Dickerson — Dementia: Function and Neuropsychiatric Symptoms (Harvard CME 2025)¶
Dickerson, B.C. "Dementia: A Comprehensive Update — Assessment of daily function & neuropsychiatric symptoms of dementia in practice." Massachusetts General Hospital, Harvard Medical School, Harvard CME Dementia Course, 2025.
Key findings used in wiki¶
Dementia is staged by function, not by diagnosis alone¶
- Cognitive functional status is defined by loss of independent function due to cognitive or behavioral impairment, not by a test score in isolation.

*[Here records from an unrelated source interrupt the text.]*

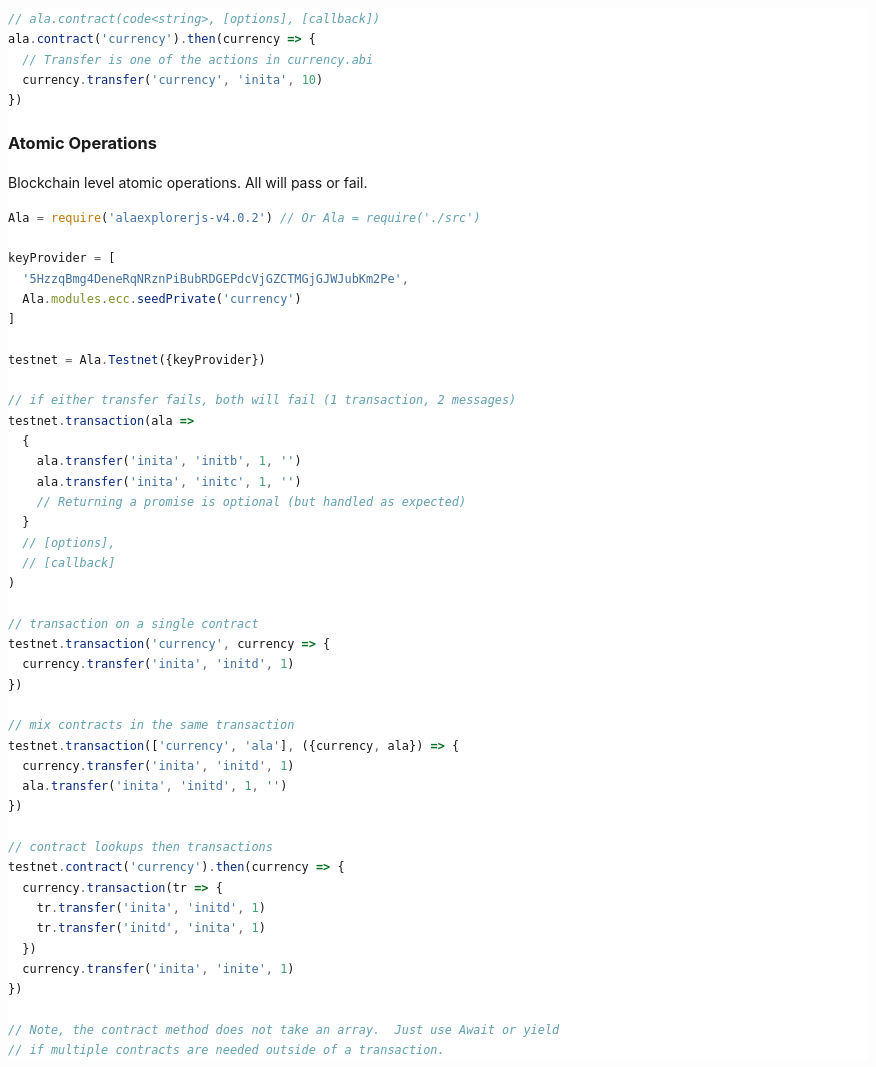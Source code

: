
 ```javascript
// ala.contract(code<string>, [options], [callback])
ala.contract('currency').then(currency => {
  // Transfer is one of the actions in currency.abi 
  currency.transfer('currency', 'inita', 10)
})

```

### Atomic Operations

Blockchain level atomic operations.  All will pass or fail.

```javascript
Ala = require('alaexplorerjs-v4.0.2') // Or Ala = require('./src')

keyProvider = [
  '5HzzqBmg4DeneRqNRznPiBubRDGEPdcVjGZCTMGjGJWJubKm2Pe',
  Ala.modules.ecc.seedPrivate('currency')
]

testnet = Ala.Testnet({keyProvider})

// if either transfer fails, both will fail (1 transaction, 2 messages)
testnet.transaction(ala =>
  {
    ala.transfer('inita', 'initb', 1, '')
    ala.transfer('inita', 'initc', 1, '')
    // Returning a promise is optional (but handled as expected)
  }
  // [options],
  // [callback]
)

// transaction on a single contract
testnet.transaction('currency', currency => {
  currency.transfer('inita', 'initd', 1)
})

// mix contracts in the same transaction
testnet.transaction(['currency', 'ala'], ({currency, ala}) => {
  currency.transfer('inita', 'initd', 1)
  ala.transfer('inita', 'initd', 1, '')
})

// contract lookups then transactions
testnet.contract('currency').then(currency => {
  currency.transaction(tr => {
    tr.transfer('inita', 'initd', 1)
    tr.transfer('initd', 'inita', 1)
  })
  currency.transfer('inita', 'inite', 1)
})

// Note, the contract method does not take an array.  Just use Await or yield
// if multiple contracts are needed outside of a transaction.

```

- The clinical staging framework moves through three levels of independent function, and loss typically proceeds in this order:
- Advanced ADLs — working, managing complex finances, community leadership, sustained engagement with media, complex games, navigating unfamiliar areas, organizing mail, planning ahead, using technology.

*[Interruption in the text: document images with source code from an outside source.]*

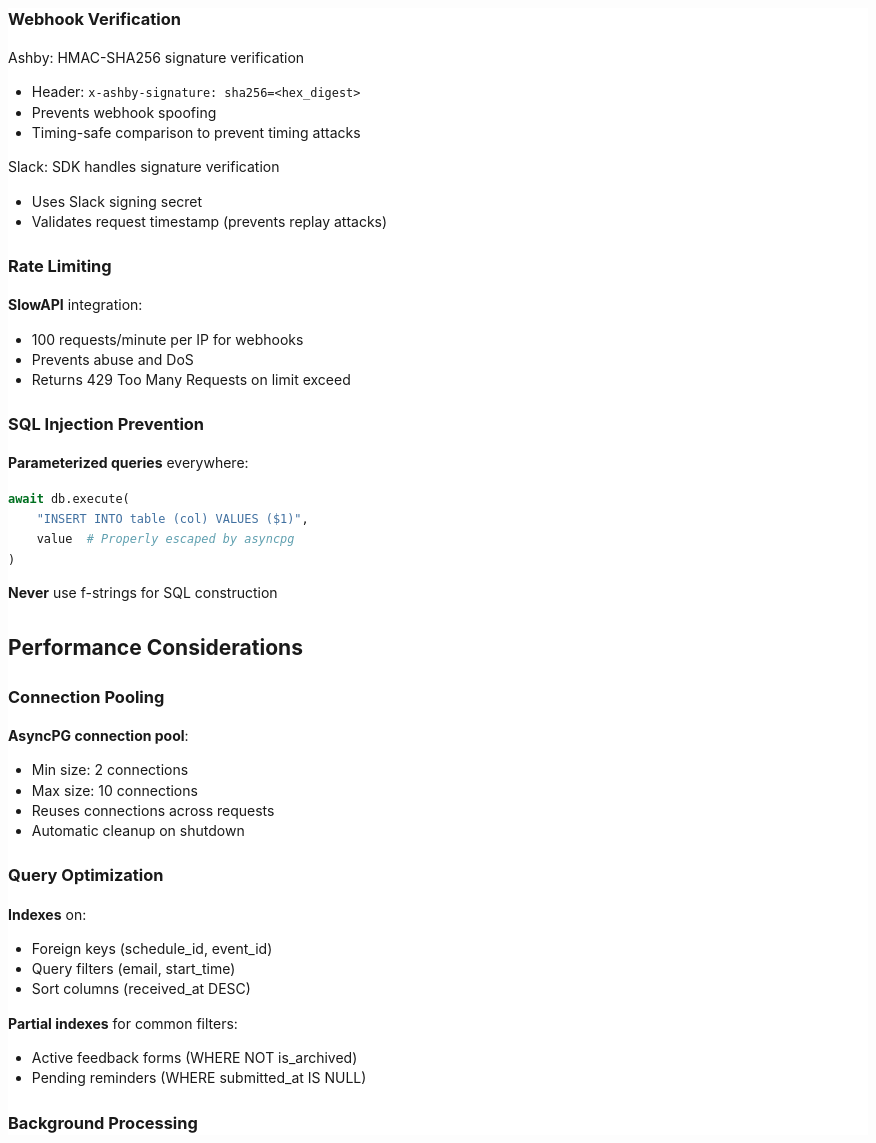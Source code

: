 ### Webhook Verification

Ashby: HMAC-SHA256 signature verification
- Header: `x-ashby-signature: sha256=<hex_digest>`
- Prevents webhook spoofing
- Timing-safe comparison to prevent timing attacks

Slack: SDK handles signature verification
- Uses Slack signing secret
- Validates request timestamp (prevents replay attacks)

### Rate Limiting

**SlowAPI** integration:
- 100 requests/minute per IP for webhooks
- Prevents abuse and DoS
- Returns 429 Too Many Requests on limit exceed

### SQL Injection Prevention

**Parameterized queries** everywhere:
```python
await db.execute(
    "INSERT INTO table (col) VALUES ($1)",
    value  # Properly escaped by asyncpg
)
```

**Never** use f-strings for SQL construction

## Performance Considerations

### Connection Pooling

**AsyncPG connection pool**:
- Min size: 2 connections
- Max size: 10 connections
- Reuses connections across requests
- Automatic cleanup on shutdown

### Query Optimization

**Indexes** on:
- Foreign keys (schedule_id, event_id)
- Query filters (email, start_time)
- Sort columns (received_at DESC)

**Partial indexes** for common filters:
- Active feedback forms (WHERE NOT is_archived)
- Pending reminders (WHERE submitted_at IS NULL)

### Background Processing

- Instrumental ADLs — managing medications, handling basic household finances, transportation, food preparation, shopping, using the phone, housekeeping, laundry.

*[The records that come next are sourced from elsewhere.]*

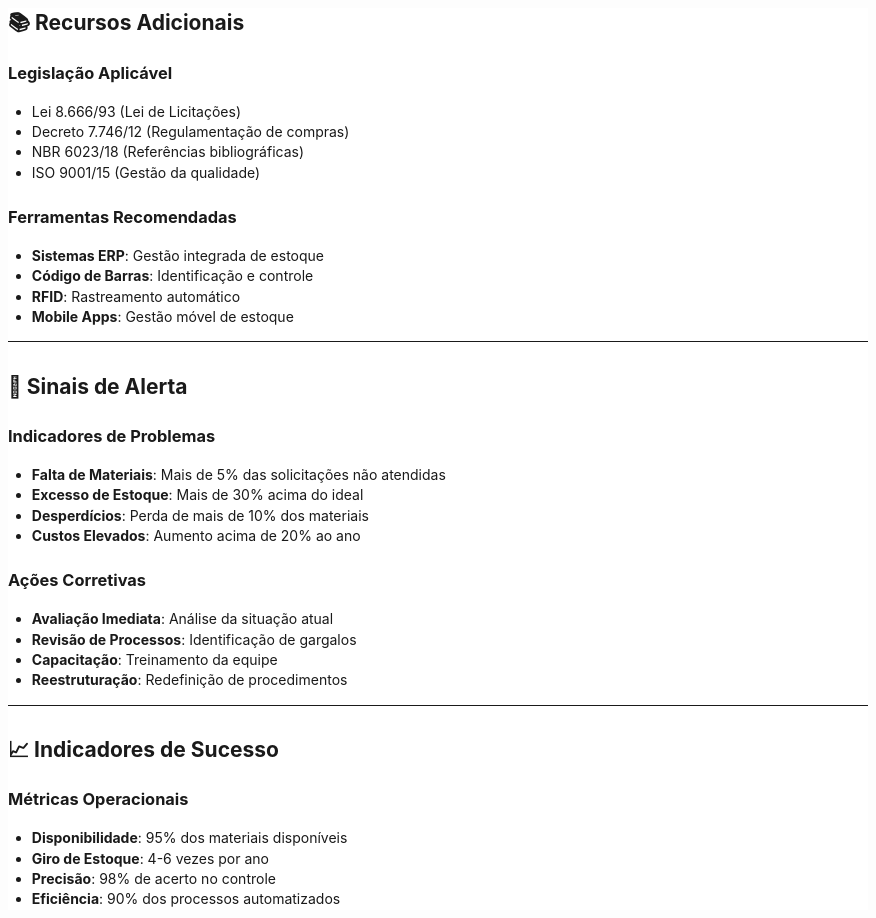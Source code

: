 
## 📚 Recursos Adicionais



### **Legislação Aplicável**


- Lei 8.666/93 (Lei de Licitações)
- Decreto 7.746/12 (Regulamentação de compras)
- NBR 6023/18 (Referências bibliográficas)
- ISO 9001/15 (Gestão da qualidade)

### **Ferramentas Recomendadas**


- **Sistemas ERP**: Gestão integrada de estoque
- **Código de Barras**: Identificação e controle
- **RFID**: Rastreamento automático
- **Mobile Apps**: Gestão móvel de estoque

---

## 🚨 Sinais de Alerta



### **Indicadores de Problemas**


- **Falta de Materiais**: Mais de 5% das solicitações não atendidas
- **Excesso de Estoque**: Mais de 30% acima do ideal
- **Desperdícios**: Perda de mais de 10% dos materiais
- **Custos Elevados**: Aumento acima de 20% ao ano

### **Ações Corretivas**


- **Avaliação Imediata**: Análise da situação atual
- **Revisão de Processos**: Identificação de gargalos
- **Capacitação**: Treinamento da equipe
- **Reestruturação**: Redefinição de procedimentos

---

## 📈 Indicadores de Sucesso



### **Métricas Operacionais**


- **Disponibilidade**: 95% dos materiais disponíveis
- **Giro de Estoque**: 4-6 vezes por ano
- **Precisão**: 98% de acerto no controle
- **Eficiência**: 90% dos processos automatizados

- Basic ADLs — eating, dressing, grooming, ambulation, bathing, toileting.
- Care planning should track which level of ADL is currently at risk, because adaptations, supervision, and external supports differ dramatically at each stage.
Many widely used function scales have weak psychometric properties¶
- Dickerson's slides document that most common functional-assessment questionnaires (ADCS-ADL, Bayer-ADL, Bristol ADL, DAD, Lawton IADL, etc.) have incomplete or weak psychometric properties on content validity, reliability, responsiveness, and interpretability.
- Practical implication: clinical function staging is useful but scale scores should be read cautiously, especially for tracking small changes over time.
Care planning in dementia balances independence and safety¶
- A core goal of dementia care is maximizing independence while maintaining safety, not simply protecting the person from risk at the cost of autonomy.
- Adaptations and supports need to be re-evaluated regularly as function changes.
- Many patients with dementia have reduced insight (awareness and appreciation of the illness), and insight typically worsens with disease stage — so creative approaches to implementing care plans are often necessary.
Why it matters for the wiki¶
- Gives a citable functional-staging vocabulary for caregivers reading
conditions/dementia.md— "advanced ADLs are slipping" is actionable in a way that "moderate dementia" is not. - Supports the planning-early passage on
conditions/dementia.mdandguides/end-of-life.md: function decline is predictable in order, even if pace varies, so many decisions can be anticipated rather than discovered in crisis.